_DATA SUPPLIED_:

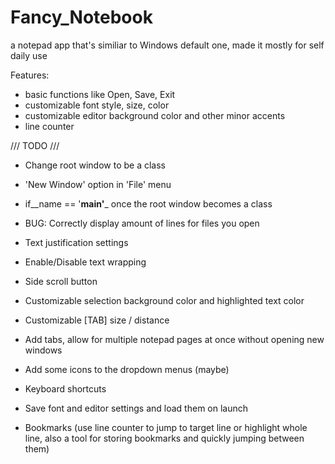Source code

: # Fancy_Notebook
a notepad app that's similiar to Windows default one, made it mostly for self daily use

Features:
- basic functions like Open, Save, Exit
- customizable font style, size, color
- customizable editor background color and other minor accents
- line counter
  
  
/// TODO ///
  
- Change root window to be a class
- 'New Window' option in 'File' menu
- if__name == '__main'___ once the root window becomes a class
- BUG: Correctly display amount of lines for files you open
  
- Text justification settings
- Enable/Disable text wrapping
 - Side scroll button
- Customizable selection background color and highlighted text color
- Customizable [TAB] size / distance
  
- Add tabs, allow for multiple notepad pages at once without opening new windows
- Add some icons to the dropdown menus (maybe)
- Keyboard shortcuts
- Save font and editor settings and load them on launch
- Bookmarks (use line counter to jump to target line or highlight whole line, also a tool for storing bookmarks and quickly jumping between them)
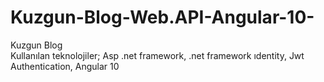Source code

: # Kuzgun-Blog-Web.API-Angular-10-
Kuzgun Blog  
Kullanılan teknolojiler;
Asp .net framework, .net framework ıdentity, Jwt Authentication, Angular 10
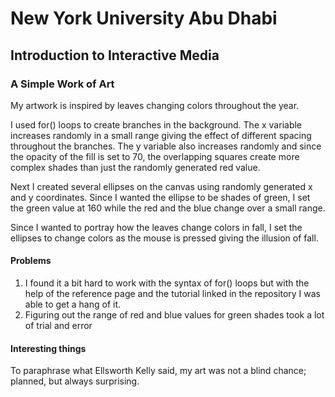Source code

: # New York University Abu Dhabi
## Introduction to Interactive Media
### A Simple Work of Art

My artwork is inspired by leaves changing colors throughout the year.

I used for() loops to create branches in the background. The x variable increases randomly in a small range giving the effect of different spacing throughout the branches. The y variable also increases randomly and since the opacity of the fill is set to 70, the overlapping squares create more complex shades than just the randomly generated red value.

Next I created several ellipses on the canvas using randomly generated x and y coordinates. Since I wanted the ellipse to be shades of green, I set the green value at 160 while the red and the blue change over a small range.

Since I wanted to portray how the leaves change colors in fall, I set the ellipses to change colors as the mouse is pressed giving the illusion of fall.

#### Problems
1. I found it a bit hard to work with the syntax of for() loops but with the help of the reference page and the tutorial linked in the repository I was able to get a hang of it.
2. Figuring out the range of red and blue values for green shades took a lot of trial and error

#### Interesting things
To paraphrase what Ellsworth Kelly said, my art was not a blind chance; planned, but always surprising.


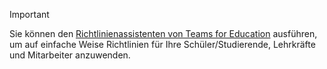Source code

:> [!IMPORTANT]
> Sie können den [Richtlinienassistenten von Teams for Education](../easy-policy-setup-edu.md) ausführen, um auf einfache Weise Richtlinien für Ihre Schüler/Studierende, Lehrkräfte und Mitarbeiter anzuwenden.
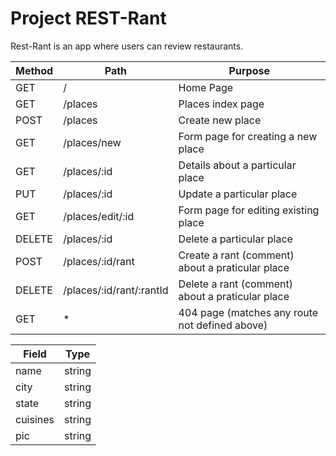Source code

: # Project REST-Rant

Rest-Rant is an app where users can review restaurants.

| Method | Path | Purpose |
| ------ | ---- | ------- |
| GET | / | Home Page |
| GET | /places | Places index page |
| POST | /places | Create new place |
| GET | /places/new | Form page for creating a new place |
| GET | /places/:id | Details about a particular place |
| PUT | /places/:id | Update a particular place |
| GET | /places/edit/:id | Form page for editing existing place |
| DELETE | /places/:id | Delete a particular place |
| POST | /places/:id/rant | Create a rant (comment) about a praticular place |
| DELETE | /places/:id/rant/:rantId | Delete a rant (comment) about a praticular place |
| GET | * | 404 page (matches any route not defined above) |

| Field | Type |
| ----- | ---- |
| name | string |
| city | string |
| state | string |
| cuisines | string |
| pic | string |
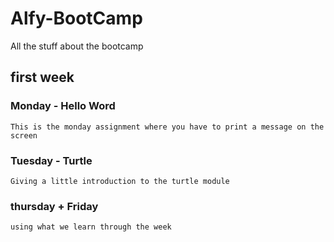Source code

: # Alfy-BootCamp
All the stuff about the bootcamp
## first week
  ### Monday - Hello Word
    This is the monday assignment where you have to print a message on the screen
  ### Tuesday - Turtle
    Giving a little introduction to the turtle module 
  ### thursday + Friday
    using what we learn through the week
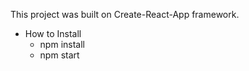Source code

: This project was built on Create-React-App framework.

* How to Install
  * npm install
  * npm start
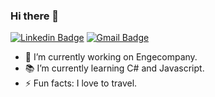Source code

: ### Hi there 👋

[![Linkedin Badge](https://img.shields.io/badge/-LinkedIn-blue?style=flat-square&logo=Linkedin&logoColor=white&link=https://www.linkedin.com/in/durvalmarques/)](https://www.linkedin.com/in/durvalmarques/)
[![Gmail Badge](https://img.shields.io/badge/-durvalfpm@gmail.com-c14438?style=flat-square&logo=Gmail&logoColor=white&link=mailto:durvalfpm@gmail.com)](mailto:durvalfpm@gmail.com)

- 🔭 I’m currently working on Engecompany.
- 📚 I’m currently learning C# and Javascript.
- ⚡ Fun facts: I love to travel.


<!--
**durvalmarques/durvalmarques** is a ✨ _special_ ✨ repository because its `README.md` (this file) appears on your GitHub profile.

Here are some ideas to get you started:

- 🔭 I’m currently working on ...
- 🌱 I’m currently learning ...
- 👯 I’m looking to collaborate on ...
- 🤔 I’m looking for help with ...
- 💬 Ask me about ...
- 📫 How to reach me: ...
- 😄 Pronouns: ...
- ⚡ Fun fact: ...

🎓 I'm a Computer Scientist.
🤓 I love to learn and teach.
🔎 I'm interested in UI/UX.
📚 I’m currently learning React and Node.
⚡ Fun facts: I'm vegetarian and I love to travel.
📫 How to reach me:
https://www.linkedin.com/in/durvalmarques/
durvalfpm@gmail.com

-->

_DIRECTIONS_:
Show every line of the material that includes the string "framework".

_COMPLETED EXERCISE_:
Asp .net framework, .net framework ıdentity, Jwt Authentication, Angular 10
: This project was built on Create-React-App framework.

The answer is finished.